Task details
Set down, word for word, every line of the material below from the one containing "a construction site across the street." through the one containing "2. **第二阶段**：逐步使用Web API的高级功能进行优化", but none of its pictures.

Source material

--------------------------------------------------

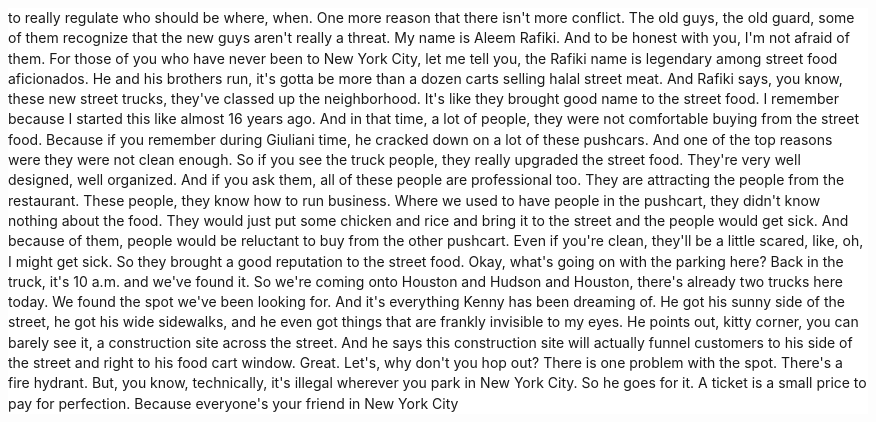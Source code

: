 to really regulate who should be where, when.
One more reason that there isn't more conflict.
The old guys, the old guard,
some of them recognize that the new guys
aren't really a threat.
My name is Aleem Rafiki.
And to be honest with you, I'm not afraid of them.
For those of you who have never been to New York City,
let me tell you, the Rafiki name is legendary
among street food aficionados.
He and his brothers run,
it's gotta be more than a dozen carts
selling halal street meat.
And Rafiki says, you know,
these new street trucks, they've classed up the neighborhood.
It's like they brought good name to the street food.
I remember because I started this like almost 16 years ago.
And in that time, a lot of people,
they were not comfortable buying from the street food.
Because if you remember during Giuliani time,
he cracked down on a lot of these pushcars.
And one of the top reasons were
they were not clean enough.
So if you see the truck people,
they really upgraded the street food.
They're very well designed, well organized.
And if you ask them, all of these people are professional too.
They are attracting the people from the restaurant.
These people, they know how to run business.
Where we used to have people in the pushcart,
they didn't know nothing about the food.
They would just put some chicken and rice
and bring it to the street and the people would get sick.
And because of them,
people would be reluctant to buy from the other pushcart.
Even if you're clean, they'll be a little scared,
like, oh, I might get sick.
So they brought a good reputation to the street food.
Okay, what's going on with the parking here?
Back in the truck, it's 10 a.m. and we've found it.
So we're coming onto Houston and Hudson and Houston,
there's already two trucks here today.
We found the spot we've been looking for.
And it's everything Kenny has been dreaming of.
He got his sunny side of the street,
he got his wide sidewalks,
and he even got things that are frankly invisible
to my eyes.
He points out, kitty corner,
you can barely see it,
a construction site across the street.
And he says this construction site
will actually funnel customers
to his side of the street
and right to his food cart window.
Great.
Let's, why don't you hop out?
There is one problem with the spot.
There's a fire hydrant.
But, you know, technically,
it's illegal wherever you park in New York City.
So he goes for it.
A ticket is a small price to pay for perfection.
Because everyone's your friend in New York City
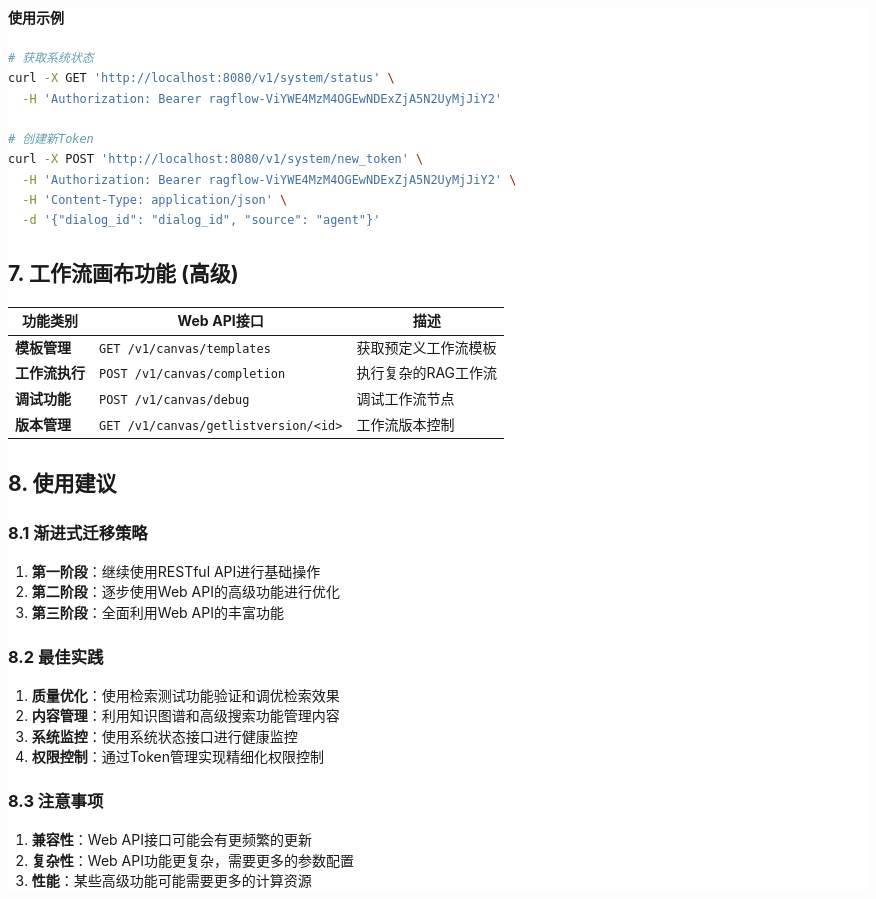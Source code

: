 #### 使用示例

```bash
# 获取系统状态
curl -X GET 'http://localhost:8080/v1/system/status' \
  -H 'Authorization: Bearer ragflow-ViYWE4MzM4OGEwNDExZjA5N2UyMjJiY2'

# 创建新Token
curl -X POST 'http://localhost:8080/v1/system/new_token' \
  -H 'Authorization: Bearer ragflow-ViYWE4MzM4OGEwNDExZjA5N2UyMjJiY2' \
  -H 'Content-Type: application/json' \
  -d '{"dialog_id": "dialog_id", "source": "agent"}'
```

## 7. 工作流画布功能 (高级)

| 功能类别 | Web API接口 | 描述                 |
| ---------- | ------------- | ---------------------- |
| **模板管理**         | `GET /v1/canvas/templates`            | 获取预定义工作流模板 |
| **工作流执行**         | `POST /v1/canvas/completion`            | 执行复杂的RAG工作流  |
| **调试功能**         | `POST /v1/canvas/debug`            | 调试工作流节点       |
| **版本管理**         | `GET /v1/canvas/getlistversion/<id>`            | 工作流版本控制       |

## 8. 使用建议

### 8.1 渐进式迁移策略

1. **第一阶段**：继续使用RESTful API进行基础操作
2. **第二阶段**：逐步使用Web API的高级功能进行优化
3. **第三阶段**：全面利用Web API的丰富功能

### 8.2 最佳实践

1. **质量优化**：使用检索测试功能验证和调优检索效果
2. **内容管理**：利用知识图谱和高级搜索功能管理内容
3. **系统监控**：使用系统状态接口进行健康监控
4. **权限控制**：通过Token管理实现精细化权限控制

### 8.3 注意事项

1. **兼容性**：Web API接口可能会有更频繁的更新
2. **复杂性**：Web API功能更复杂，需要更多的参数配置
3. **性能**：某些高级功能可能需要更多的计算资源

--------------------------------------------------

Answer to the exercise
a construction site across the street.
And he says this construction site
will actually funnel customers
to his side of the street
and right to his food cart window.
Great.
Let's, why don't you hop out?
There is one problem with the spot.
There's a fire hydrant.
But, you know, technically,
it's illegal wherever you park in New York City.
So he goes for it.
A ticket is a small price to pay for perfection.
Because everyone's your friend in New York City
Source code

: #### 使用示例

```bash
# 获取系统状态
curl -X GET 'http://localhost:8080/v1/system/status' \
  -H 'Authorization: Bearer ragflow-ViYWE4MzM4OGEwNDExZjA5N2UyMjJiY2'

# 创建新Token
curl -X POST 'http://localhost:8080/v1/system/new_token' \
  -H 'Authorization: Bearer ragflow-ViYWE4MzM4OGEwNDExZjA5N2UyMjJiY2' \
  -H 'Content-Type: application/json' \
  -d '{"dialog_id": "dialog_id", "source": "agent"}'
```

## 7. 工作流画布功能 (高级)

| 功能类别 | Web API接口 | 描述                 |
| ---------- | ------------- | ---------------------- |
| **模板管理**         | `GET /v1/canvas/templates`            | 获取预定义工作流模板 |
| **工作流执行**         | `POST /v1/canvas/completion`            | 执行复杂的RAG工作流  |
| **调试功能**         | `POST /v1/canvas/debug`            | 调试工作流节点       |
| **版本管理**         | `GET /v1/canvas/getlistversion/<id>`            | 工作流版本控制       |

## 8. 使用建议

### 8.1 渐进式迁移策略

1. **第一阶段**：继续使用RESTful API进行基础操作
2. **第二阶段**：逐步使用Web API的高级功能进行优化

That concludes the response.